I don't do a lot of driving, but there are a few routes I take pretty often in and out of town. While driving I've observed a common behavior that at first perturbed me, and then gave way to some pondering.

I noticed how people would line up in a lane, sometimes miles before necessary, to exit onto another road or offramp. This seems to hold true for right or left-hand turns. Of course, this impedes traffic and causes congestion along the way. But this is not a post about traffic habits, it's an observation on life—and faith.

It's easy to get so locked into where we're going that we don't see any other possibilities than what's straight ahead—in our view of things. In life it's normal to get into certain routines as a matter of efficiency and even discipline. This is not a bad thing. But what if it limits our vision for what could be possible?

Walking by faith requires vision to see beyond the usual—beyond the norm. It requires a willingness to break out of routines, break from the pack, and take a different route. It means doing (or not doing) something in a way that seems risky to others, even foolish or possibly dangerous.

When reading about Noah, Abraham and others in the book of Hebrews (Heb 11:6-19), I was struck by how unusual their choices were when trusting God—they seemed irrational, illogical and just plain foolish to others. Sadly, I don't see this same "reckless" faith in the church today, at least not nearly enough.

There are times in my own life when this had been true.
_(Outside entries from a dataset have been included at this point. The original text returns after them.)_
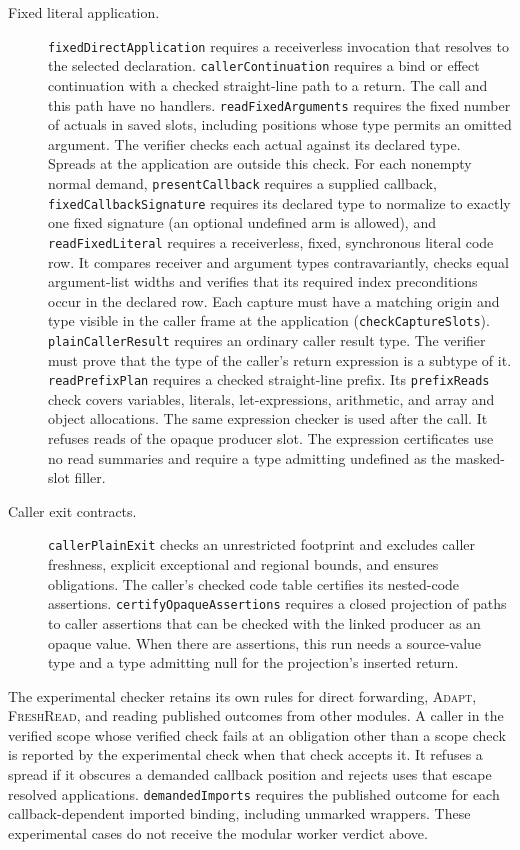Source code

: \documentclass[10pt,a4paper]{article}
\newcommand{\ruleName}[1]{\textcolor{rulec}{\textsc{#1}}}
\theoremstyle{definition}
\newcommand{\lean}[1]{\textcolor{leanc}{\texttt{\small #1}}}
\newcommand{\scopecheck}[1]{\lean{#1}}
\begin{document}
\begin{description}
\item[Fixed literal application.] \scopecheck{fixedDirectApplication}
requires a receiverless invocation that resolves to the selected
declaration. \scopecheck{callerContinuation} requires a bind or effect
continuation with a checked straight-line path to a return. The call and
this path have no handlers. \scopecheck{readFixedArguments}
requires the fixed number of actuals in saved slots, including positions
whose type permits an omitted argument. The verifier checks each actual
against its declared type. Spreads at the application are outside this
check. For each nonempty normal demand, \scopecheck{presentCallback}
requires a supplied callback, \scopecheck{fixedCallbackSignature}
requires its declared type to normalize to exactly one fixed signature
(an optional undefined arm is allowed), and \scopecheck{readFixedLiteral}
requires a receiverless, fixed, synchronous literal code row. It
compares receiver and argument types contravariantly,
checks equal argument-list widths and verifies that its required index
preconditions occur in the declared row. Each capture must have a
matching origin and type visible in the caller frame at the application
(\lean{checkCaptureSlots}).
\scopecheck{plainCallerResult} requires an ordinary caller result
type. The verifier must prove that the type of the caller's return
expression is a subtype of it.
\scopecheck{readPrefixPlan} requires a checked straight-line prefix. Its
\lean{prefixReads} check covers variables, literals, let-expressions,
arithmetic, and array and object allocations. The same expression
checker is used after the call. It refuses reads of the opaque
producer slot. The expression certificates use no read summaries and
require a type admitting undefined as the masked-slot filler.

\item[Caller exit contracts.] \scopecheck{callerPlainExit} checks an
unrestricted footprint and excludes caller freshness, explicit exceptional
and regional bounds, and ensures obligations. The caller's checked
code table certifies its nested-code assertions. \lean{certifyOpaqueAssertions}
requires a closed projection of paths to caller assertions that can be
checked with the linked producer as an opaque value. When there are
assertions, this run needs a source-value type and a type admitting null
for the projection's inserted return.
\end{description}

The experimental checker retains its own rules for direct forwarding,
\ruleName{Adapt}, \ruleName{FreshRead}, and reading published outcomes
from other modules. A caller in the verified scope whose verified check
fails at an obligation other than a scope check is reported by the
experimental check when that check accepts it. It refuses a
spread if it obscures a demanded callback position and rejects uses
that escape resolved applications. \lean{demandedImports} requires the
published outcome for each callback-dependent imported binding, including
unmarked wrappers. These experimental cases do not receive the modular
worker verdict above.
\end{document}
In the early seventies, my wife and I gathered our infant son, a few belongings, and about $160, jumped into our VW van and headed off to somewhere. We didn't have a definite destination, but headed up to the Northwest from Southern California. We ended up in the California low desert—not where we would have chosen on our own.
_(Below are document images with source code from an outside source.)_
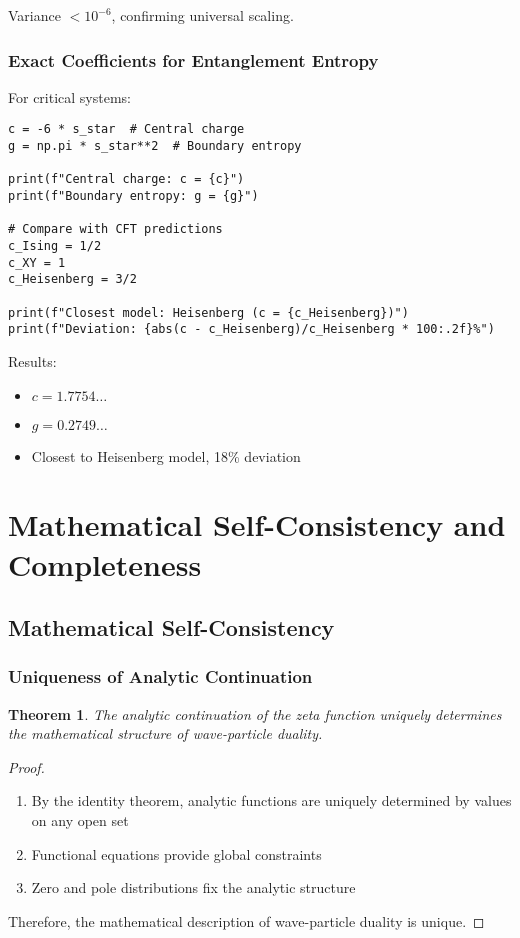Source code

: \documentclass[11pt]{article}
\theoremstyle{plain}
\newtheorem{theorem}{Theorem}[section]
\theoremstyle{definition}
\theoremstyle{remark}
\begin{document}
Variance $< 10^{-6}$, confirming universal scaling.

\subsubsection{Exact Coefficients for Entanglement Entropy}

For critical systems:

\begin{lstlisting}
c = -6 * s_star  # Central charge
g = np.pi * s_star**2  # Boundary entropy

print(f"Central charge: c = {c}")
print(f"Boundary entropy: g = {g}")

# Compare with CFT predictions
c_Ising = 1/2
c_XY = 1
c_Heisenberg = 3/2

print(f"Closest model: Heisenberg (c = {c_Heisenberg})")
print(f"Deviation: {abs(c - c_Heisenberg)/c_Heisenberg * 100:.2f}%")
\end{lstlisting}

Results:
\begin{itemize}
\item $c = 1.7754\ldots$
\item $g = 0.2749\ldots$
\item Closest to Heisenberg model, 18\% deviation
\end{itemize}

\section{Mathematical Self-Consistency and Completeness}

\subsection{Mathematical Self-Consistency}

\subsubsection{Uniqueness of Analytic Continuation}

\begin{theorem}
The analytic continuation of the zeta function uniquely determines the mathematical structure of wave-particle duality.
\end{theorem}

\begin{proof}
\begin{enumerate}
\item By the identity theorem, analytic functions are uniquely determined by values on any open set
\item Functional equations provide global constraints
\item Zero and pole distributions fix the analytic structure
\end{enumerate}

Therefore, the mathematical description of wave-particle duality is unique.
\end{proof}
\end{document}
After five years, we struck out to the nearby high desert to plant a church. A dozen years later—when the church was well established and we no longer qualified for government assistance—we left it all behind, along with our oldest son, and moved to the Philippines.
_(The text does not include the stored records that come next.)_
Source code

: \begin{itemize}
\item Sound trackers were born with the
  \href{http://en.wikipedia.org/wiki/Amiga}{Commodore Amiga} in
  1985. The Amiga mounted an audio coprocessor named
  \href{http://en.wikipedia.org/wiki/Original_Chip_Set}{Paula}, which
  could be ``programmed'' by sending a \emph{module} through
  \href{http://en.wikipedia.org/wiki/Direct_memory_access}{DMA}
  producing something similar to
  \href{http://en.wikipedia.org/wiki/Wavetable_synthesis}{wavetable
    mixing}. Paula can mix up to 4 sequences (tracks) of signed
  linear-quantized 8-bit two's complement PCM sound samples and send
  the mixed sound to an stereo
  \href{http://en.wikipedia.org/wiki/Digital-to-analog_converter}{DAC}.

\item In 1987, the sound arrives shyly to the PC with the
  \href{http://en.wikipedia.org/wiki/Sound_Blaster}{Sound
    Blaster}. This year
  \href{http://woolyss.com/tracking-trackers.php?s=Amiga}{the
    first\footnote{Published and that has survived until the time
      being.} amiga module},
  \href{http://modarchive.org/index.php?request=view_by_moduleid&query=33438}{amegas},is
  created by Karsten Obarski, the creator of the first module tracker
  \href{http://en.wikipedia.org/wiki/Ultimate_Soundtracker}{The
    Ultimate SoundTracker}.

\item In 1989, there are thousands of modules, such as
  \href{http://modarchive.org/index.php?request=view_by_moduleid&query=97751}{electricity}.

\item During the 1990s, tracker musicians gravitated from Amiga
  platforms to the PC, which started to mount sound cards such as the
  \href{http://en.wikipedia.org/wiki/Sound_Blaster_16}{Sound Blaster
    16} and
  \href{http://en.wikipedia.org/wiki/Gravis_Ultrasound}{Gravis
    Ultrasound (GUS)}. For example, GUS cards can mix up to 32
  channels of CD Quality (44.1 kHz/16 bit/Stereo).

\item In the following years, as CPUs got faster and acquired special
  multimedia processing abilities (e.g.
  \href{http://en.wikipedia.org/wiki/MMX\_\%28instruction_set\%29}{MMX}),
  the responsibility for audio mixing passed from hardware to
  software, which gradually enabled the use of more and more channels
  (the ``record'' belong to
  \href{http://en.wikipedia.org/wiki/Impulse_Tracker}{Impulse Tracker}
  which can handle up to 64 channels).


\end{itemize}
There were more than a few people along the way who thought we were crazy, maybe stupid, and even wrong. Looking back I know it wasn't wrong, but what seemed normal to us back then, too often seems suspect now.

As I approach the age of retirement (I think they're called the golden years), I'm hoping there's still some unexpected ventures ahead. I'm praying for the church in America to look beyond the lane they're in and see the possibilities God has opened up—for whoever is willing to see them by faith.

I'm reading through a sequel book to the best-selling Radical, by David Platt. It's called Radical Together and I hope to do a review of it soon. The titles reveal the content. But the only reason what he says seems radical is because Christian believers, and the church itself, have moved so far away from where the Lord Jesus intended.

I know God is doing great things around the world. I believe there will be new and great things in America in the near future (sometime soon I hope!). And so, I want to be ready, and this is my prayer—Oh Lord, please, deliver me from being lane-locked in my faith, in my trust in You. What's your prayer today?